◆ What this task involves ◆
Each line in the material below, starting at the one that contains "you using [react.js](http://facebook.github.io/react/)" and ending at the one that contains "## Vehículo", should be repeated exactly; the pictures should not.

◆ Given data ◆

※ ※ ※

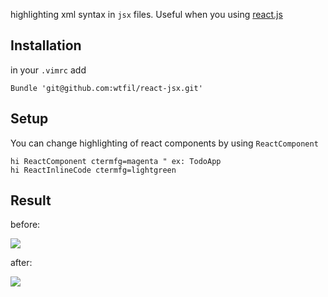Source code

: highlighting xml syntax in ```jsx``` files. Useful when you using [react.js](http://facebook.github.io/react/)

## Installation 

in your ```.vimrc``` add

    Bundle 'git@github.com:wtfil/react-jsx.git'


## Setup

You can change highlighting of react components by using ```ReactComponent```

    hi ReactComponent ctermfg=magenta " ex: TodoApp
    hi ReactInlineCode ctermfg=lightgreen


## Result

before:

![](https://downloader.disk.yandex.ru/preview/7ab7d7ccd883ed6bfcd5c0303edf2563/mpfs/1w-PzD4CXFNJN3rnqZvkejGcCXNMMuickacVTJ7pEFJdt1YstH40gOcX3i121iNKz7dc2u5E7hg60slXPzMEJA%3D%3D?uid=0&filename=ScreenShot20131128at52648PMpng&disposition=inline&hash=&limit=0&content_type=image%2Fpng&size=XXL&crop=0)

after:

![](https://downloader.disk.yandex.ru/preview/ace9c37384b15286000e8335010bc71d/mpfs/TPNb5KhhQ-nKK0bEEIFYFscpc5HUM4hCcVGiwN-8snXHvq4DPo9BkxoMCHN01HtM4IlBN1PMQrT56LZzx0YecQ%3D%3D?uid=0&filename=ScreenShot20131128at52224PMpng&disposition=inline&hash=&limit=0&content_type=image%2Fpng&size=XXL&crop=0)
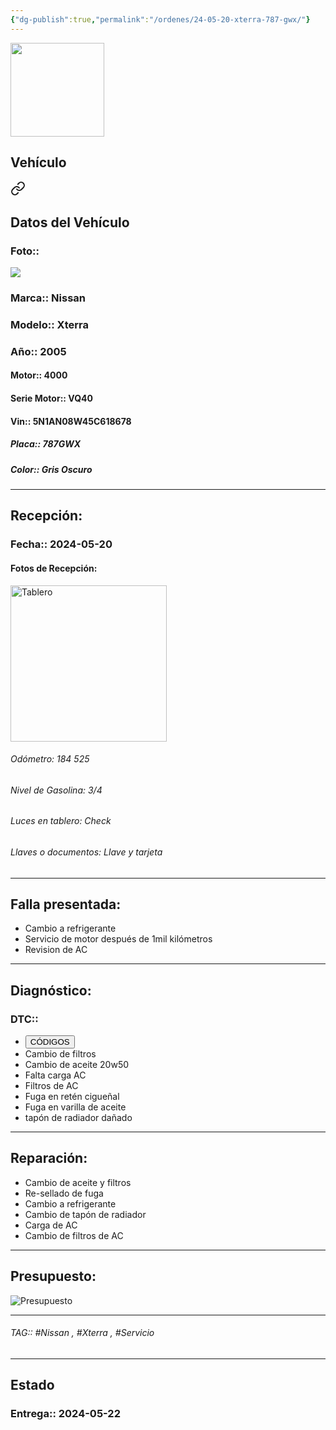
 ```yaml
---
{"dg-publish":true,"permalink":"/ordenes/24-05-20-xterra-787-gwx/"}
---
```


<img src="https://lh3.googleusercontent.com/d/137fl3TIZ0-PU8b-Pt0bsjclwHub_u78G" width="150">

## Vehículo

<div class="transclusion internal-embed is-loaded"><a class="markdown-embed-link" href="/vehiculos/nissan/xterra-787-gwx/#datos-del-vehiculo" aria-label="Open link"><svg xmlns="http://www.w3.org/2000/svg" width="24" height="24" viewBox="0 0 24 24" fill="none" stroke="currentColor" stroke-width="2" stroke-linecap="round" stroke-linejoin="round" class="svg-icon lucide-link"><path d="M10 13a5 5 0 0 0 7.54.54l3-3a5 5 0 0 0-7.07-7.07l-1.72 1.71"></path><path d="M14 11a5 5 0 0 0-7.54-.54l-3 3a5 5 0 0 0 7.07 7.07l1.71-1.71"></path></svg></a><div class="markdown-embed">



## Datos del Vehículo 
### Foto:: 
<img src="https://lh3.googleusercontent.com/d/1_h_CuAHBoVBHl2vy2NCHXiEYG4qHtdfL">

### Marca:: Nissan
### Modelo:: Xterra
### Año:: 2005
#### Motor:: 4000
#### Serie Motor:: VQ40
#### Vin:: 5N1AN08W45C618678
##### Placa:: 787GWX
##### Color:: Gris Oscuro
---


</div></div>


## Recepción:
### Fecha:: 2024-05-20
#### Fotos de Recepción: 
<img src="https://lh3.googleusercontent.com/d/1_htoVtEEf4EMntn8xVw0kP0HiLu8hmRd" width="250" Alt="Tablero">

###### Odómetro: 184 525
###### Nivel de Gasolina: 3/4
###### Luces en tablero: Check
###### Llaves o documentos: Llave y tarjeta 

---

## Falla presentada:
- Cambio a refrigerante 
- Servicio de motor después de 1mil kilómetros 
- Revision de AC


---

## Diagnóstico:
### DTC:: 

- <a href="http"><button class="btn success">CÓDIGOS</button></a>
- Cambio de filtros
- Cambio de aceite 20w50
- Falta carga AC
- Filtros de AC
- Fuga en retén cigueñal
- Fuga en varilla de aceite 
- tapón de radiador dañado

---
## Reparación:
- Cambio de aceite y filtros 
- Re-sellado de fuga 
- Cambio a refrigerante 
- Cambio de tapón de radiador 
- Carga de AC
- Cambio de filtros de AC

---

## Presupuesto:

<img src="https://lh3.googleusercontent.com/d/1_ltVy23xsMr_MjB2pvuH6M2g_v4ikVLB" Alt="Presupuesto">

---

###### TAG:: #Nissan , #Xterra , #Servicio 

---

## Estado

### Entrega:: 2024-05-22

※ ※ ※

◆ The completed task ◆
: highlighting xml syntax in ```jsx``` files. Useful when you using [react.js](http://facebook.github.io/react/)

## Installation 

in your ```.vimrc``` add

    Bundle 'git@github.com:wtfil/react-jsx.git'


## Setup

You can change highlighting of react components by using ```ReactComponent```

    hi ReactComponent ctermfg=magenta " ex: TodoApp
    hi ReactInlineCode ctermfg=lightgreen


## Result

before:

![](https://downloader.disk.yandex.ru/preview/7ab7d7ccd883ed6bfcd5c0303edf2563/mpfs/1w-PzD4CXFNJN3rnqZvkejGcCXNMMuickacVTJ7pEFJdt1YstH40gOcX3i121iNKz7dc2u5E7hg60slXPzMEJA%3D%3D?uid=0&filename=ScreenShot20131128at52648PMpng&disposition=inline&hash=&limit=0&content_type=image%2Fpng&size=XXL&crop=0)

after:

![](https://downloader.disk.yandex.ru/preview/ace9c37384b15286000e8335010bc71d/mpfs/TPNb5KhhQ-nKK0bEEIFYFscpc5HUM4hCcVGiwN-8snXHvq4DPo9BkxoMCHN01HtM4IlBN1PMQrT56LZzx0YecQ%3D%3D?uid=0&filename=ScreenShot20131128at52224PMpng&disposition=inline&hash=&limit=0&content_type=image%2Fpng&size=XXL&crop=0)
 ```yaml
---
{"dg-publish":true,"permalink":"/ordenes/24-05-20-xterra-787-gwx/"}
---
```


<img src="https://lh3.googleusercontent.com/d/137fl3TIZ0-PU8b-Pt0bsjclwHub_u78G" width="150">

## Vehículo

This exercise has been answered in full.